Creep was initially met with skepticism, as the found footage bubble ushered in by Paranormal Activity had all but burst by 2014.

“When we told people we’re making found footage, they were like, ‘Ugh, why would you do that?'” recalls Duplass. “Our take was, as naive as it sounds, it’s just a form. A form is agnostic. There’s nothing good or bad about a form; it’s what you do with it. And the form allowed us to be very scrappy and childlike, obviously because it’s so cheap to make.

“To me, the form facilitated this return to being a 12-year-old kid running around the woods with your friends, making things off the cuff and giggling to yourself and watching it back on a 3-inch monitor — all those things that can get squeezed out of you in the process of becoming a quote-unquote professional filmmaker. I was really excited that the form was going to facilitate that stuff.”

It was none other Jason Blum who saw the potential in Creep, just as he had done with Paranormal Activity years earlier.

I was a little nervous that people would be exhausted by found footage for sure,” Duplass remembers. “When we showed a first cut to Jason Blum, he was like, ‘I’ve seen every shitty found footage movie you could possibly imagine, and you’ve done something new and fresh with this somehow.’ I think it was precisely because we’re not genre filmmakers. We brought this sense of sweetness and love and heart to this protagonist.”

The first film nearly received a wide theatrical release before ultimately being released to VOD.

“There was a moment where this was going to be a wide release Universal/Blumhouse movie,” Duplass reveals. “And then we tested it for audiences and realized, as is perfectly the case, about 75% of the audience in that theater was like, ‘What the fuck did I just watch?’ And then 25% of the audience was like, ‘This is my favorite movie.’ We’re going to be a niche, and that’s okay.”

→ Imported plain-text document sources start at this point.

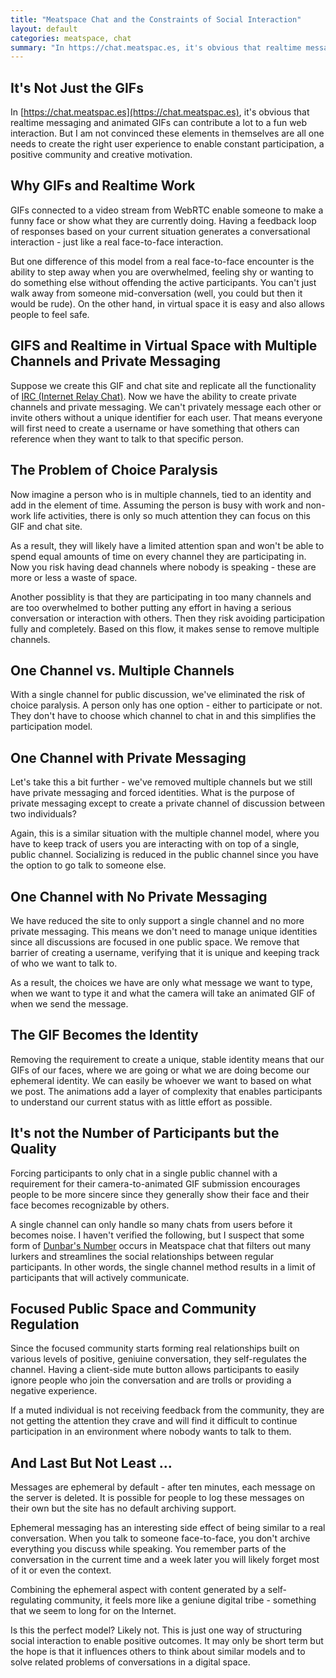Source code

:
 ```yaml
---
title: "Meatspace Chat and the Constraints of Social Interaction"
layout: default
categories: meatspace, chat
summary: "In https://chat.meatspac.es, it's obvious that realtime messaging and animated GIFs can contribute a lot to a fun web interaction."
---
```


## It's Not Just the GIFs

In [https://chat.meatspac.es](https://chat.meatspac.es), it's obvious that realtime messaging and animated GIFs can contribute a lot to a fun web interaction. But I am not convinced these elements in themselves are all one needs to create the right user experience to enable constant participation, a positive community and creative motivation.

## Why GIFs and Realtime Work

GIFs connected to a video stream from WebRTC enable someone to make a funny face or show what they are currently doing. Having a feedback loop of responses based on your current situation generates a conversational interaction - just like a real face-to-face interaction.

But one difference of this model from a real face-to-face encounter is the ability to step away when you are overwhelmed, feeling shy or wanting to do something else without offending the active participants. You can't just walk away from someone mid-conversation (well, you could but then it would be rude). On the other hand, in virtual space it is easy and also allows people to feel safe.

## GIFS and Realtime in Virtual Space with Multiple Channels and Private Messaging

Suppose we create this GIF and chat site and replicate all the functionality of [IRC (Internet Relay Chat)](http://en.wikipedia.org/wiki/Irc). Now we have the ability to create private channels and private messaging. We can't privately message each other or invite others without a unique identifier for each user. That means everyone will first need to create a username or have something that others can reference when they want to talk to that specific person.

## The Problem of Choice Paralysis

Now imagine a person who is in multiple channels, tied to an identity and add in the element of time. Assuming the person is busy with work and non-work life activities, there is only so much attention they can focus on this GIF and chat site.

As a result, they will likely have a limited attention span and won't be able to spend equal amounts of time on every channel they are participating in. Now you risk having dead channels where nobody is speaking - these are more or less a waste of space.

Another possiblity is that they are participating in too many channels and are too overwhelmed to bother putting any effort in having a serious conversation or interaction with others. Then they risk avoiding participation fully and completely. Based on this flow, it makes sense to remove multiple channels.

## One Channel vs. Multiple Channels

With a single channel for public discussion, we've eliminated the risk of choice paralysis. A person only has one option - either to participate or not. They don't have to choose which channel to chat in and this simplifies the participation model.

## One Channel with Private Messaging

Let's take this a bit further - we've removed multiple channels but we still have private messaging and forced identities. What is the purpose of private messaging except to create a private channel of discussion between two individuals?

Again, this is a similar situation with the multiple channel model, where you have to keep track of users you are interacting with on top of a single, public channel. Socializing is reduced in the public channel since you have the option to go talk to someone else.

## One Channel with No Private Messaging

We have reduced the site to only support a single channel and no more private messaging. This means we don't need to manage unique identities since all discussions are focused in one public space. We remove that barrier of creating a username, verifying that it is unique and keeping track of who we want to talk to.

As a result, the choices we have are only what message we want to type, when we want to type it and what the camera will take an animated GIF of when we send the message.

## The GIF Becomes the Identity

Removing the requirement to create a unique, stable identity means that our GIFs of our faces, where we are going or what we are doing become our ephemeral identity. We can easily be whoever we want to based on what we post. The animations add a layer of complexity that enables participants to understand our current status with as little effort as possible.

## It's not the Number of Participants but the Quality

Forcing participants to only chat in a single public channel with a requirement for their camera-to-animated GIF submission encourages people to be more sincere since they generally show their face and their face becomes recognizable by others.

A single channel can only handle so many chats from users before it becomes noise. I haven't verified the following, but I suspect that some form of [Dunbar's Number](http://en.wikipedia.org/wiki/Dunbar_number) occurs in Meatspace chat that filters out many lurkers and streamlines the social relationships between regular participants. In other words, the single channel method results in a limit of participants that will actively communicate.

## Focused Public Space and Community Regulation

Since the focused community starts forming real relationships built on various levels of positive, geniuine conversation, they self-regulates the channel. Having a client-side mute button allows participants to easily ignore people who join the conversation and are trolls or providing a negative experience.

If a muted individual is not receiving feedback from the community, they are not getting the attention they crave and will find it difficult to continue participation in an environment where nobody wants to talk to them.

## And Last But Not Least …

Messages are ephemeral by default - after ten minutes, each message on the server is deleted. It is possible for people to log these messages on their own but the site has no default archiving support.

Ephemeral messaging has an interesting side effect of being similar to a real conversation. When you talk to someone face-to-face, you don't archive everything you discuss while speaking. You remember parts of the conversation in the current time and a week later you will likely forget most of it or even the context.

Combining the ephemeral aspect with content generated by a self-regulating community, it feels more like a geniune digital tribe - something that we seem to long for on the Internet.

Is this the perfect model? Likely not. This is just one way of structuring social interaction to enable positive outcomes. It may only be short term but the hope is that it influences others to think about similar models and to solve related problems of conversations in a digital space.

Niche though it may be, Creep was easily accessible to its audience via a global release on Netflix in July 2015. A franchise was born with the release of Creep 2 in 2017. With busy careers, the filmmakers ultimately decided to make the third installment a series rather than a feature.

We came up with lots of different ideas for a potential Creep 3 movie,” Duplass says. “I think we were feeling a little bit of the pressure. Could we deliver on something that’s so beloved? We don’t want to make another movie just to make money or a paycheck. It should be really good.

“A lot of the ideas we fell in love with, but we kept feeling like we might be stretching these to make the feature-length form. Then at some point it just kind of popped in organically that not only creatively but pragmatically, a series was going to be perfect for us, because Patrick’s career really took off, and I was really busy doing things.”

Duplass continues, “Getting a month to go away and shoot a movie was difficult, but grabbing four or five days every now and then to go out and shoot an episode — because we cobbled this together over the course of a year. Whenever we had, like, a free long weekend, we’d put together an outline and go make an episode. It really suited our lifestyles.

“Once we made the first one and we realized how freeing it could be to only have to work with the 30-minute format, it actually allowed us to be that much weirder and strange, which we felt like audiences deserved at this point if we were going to return.”

The Peachfuzz mask “will definitely be back” in The Creep Tapes, but don’t expect any insight into its origin — at least not yet.

“Its origin is something that we like to keep shrouded in mystery, because it’s very important for us. Like all good mythological tales, we hope to tell the origin story one day in 2050, 2055,” Duplass chuckles.

“I don’t really remember how or when [Peachfuzz] became such an integral part of the story. It felt like it was just going to be this little side piece at first.”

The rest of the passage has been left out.